Does the Court of Chancery's Remedy Opinion, which held that an appraisal claimant who subsequently joined a plenary class action after its appraisal claims became worthless, is entitled to full fair-price damages without offset for merger consideration it never received, meet the strict criteria for certification of an interlocutory appeal under Delaware Supreme Court Rule 42?


Opinions:

Majority - Laster, V.C.

No, the Court of Chancery should not certify an interlocutory appeal from its Remedy Opinion. First, the application for certification was untimely, filed three days beyond the deadline calculated under Supreme Court Rule 11. Although Lampert’s counsel made a mistake by calculating under a different rule, this constitutes excusable neglect, not the 'good cause' required for an extension. Second, the Remedy Opinion did not resolve a substantial issue of material importance that warrants early appellate review. The court decided the merits of the fiduciary duty claims in the Post-Trial Opinion over a year prior; the Remedy Opinion merely quantified the Fund’s entitlement to damages based on settled precedent. The court rejected Lampert’s policy argument that the Remedy Opinion unfairly 'offloads credit risk' onto defendants, clarifying that damages for disloyalty are owed to make beneficiaries whole, regardless of an appraisal claimant's choice or a company's solvency. The Remedy Opinion applied established legal principles from cases like Technicolor, Emerging Communications, Dole Food, and Mindbody to the specific facts, which does not constitute a question of first impression nor does it create a conflict with other trial court decisions. The reasoning of Technicolor makes clear that an appraisal claimant can pursue a plenary action and choose between remedies, and the timing or reason for that choice (e.g., bankruptcy) is irrelevant, as is proving a causal role of the defendant in the appraisal's failure.
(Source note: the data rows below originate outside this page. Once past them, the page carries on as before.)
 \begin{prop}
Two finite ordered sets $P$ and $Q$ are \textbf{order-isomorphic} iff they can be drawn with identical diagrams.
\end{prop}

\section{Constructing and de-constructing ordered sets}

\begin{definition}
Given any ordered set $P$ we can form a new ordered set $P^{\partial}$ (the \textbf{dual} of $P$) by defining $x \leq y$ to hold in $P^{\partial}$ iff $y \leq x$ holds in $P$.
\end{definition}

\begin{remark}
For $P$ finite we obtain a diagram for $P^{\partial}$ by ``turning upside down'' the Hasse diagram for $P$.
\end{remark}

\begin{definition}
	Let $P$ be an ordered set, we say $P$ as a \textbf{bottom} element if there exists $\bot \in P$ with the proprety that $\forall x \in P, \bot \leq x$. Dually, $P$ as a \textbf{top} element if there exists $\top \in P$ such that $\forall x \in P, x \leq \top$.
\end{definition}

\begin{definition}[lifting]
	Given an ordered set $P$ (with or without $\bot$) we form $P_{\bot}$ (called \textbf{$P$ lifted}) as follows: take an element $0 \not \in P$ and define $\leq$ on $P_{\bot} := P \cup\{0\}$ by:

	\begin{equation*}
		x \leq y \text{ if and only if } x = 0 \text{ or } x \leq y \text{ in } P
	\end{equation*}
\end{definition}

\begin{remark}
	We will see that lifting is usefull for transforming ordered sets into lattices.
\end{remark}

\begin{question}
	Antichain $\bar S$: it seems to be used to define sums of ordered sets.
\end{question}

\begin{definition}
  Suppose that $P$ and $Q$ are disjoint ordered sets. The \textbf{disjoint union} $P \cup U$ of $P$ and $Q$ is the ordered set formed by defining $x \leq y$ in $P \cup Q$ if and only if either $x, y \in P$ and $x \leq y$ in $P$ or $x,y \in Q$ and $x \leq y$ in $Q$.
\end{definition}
Furthermore, the issues raised regarding the appraisal statute were settled by Technicolor, and accepting Lampert's arguments would require overruling that precedent. Third, an interlocutory appeal would not terminate the litigation; a reversal would only remand for further consideration of the settlement, and the case is on the verge of a final judgment (either after a fee award or settlement approval), allowing for a single appeal as of right. Therefore, the court finds no substantial benefits to interlocutory review that outweigh its certain costs, and the interests of justice do not support granting it.



Analysis:

This decision reaffirms Delaware's stringent standards for certifying interlocutory appeals, highlighting the judiciary's commitment to the 'final order' doctrine to prevent piecemeal litigation and conserve judicial resources. By denying certification, the court emphasizes that even significant financial implications or complex factual scenarios will not justify an early appeal if the underlying legal principles are settled. The ruling also reinforces the lasting precedential value of Cede & Co. v. Technicolor, Inc., ensuring that claimants in fiduciary duty actions retain the flexibility to choose their most favorable remedy without being penalized by intervening events like bankruptcy, and that disloyal fiduciaries remain obligated to pay full compensatory damages.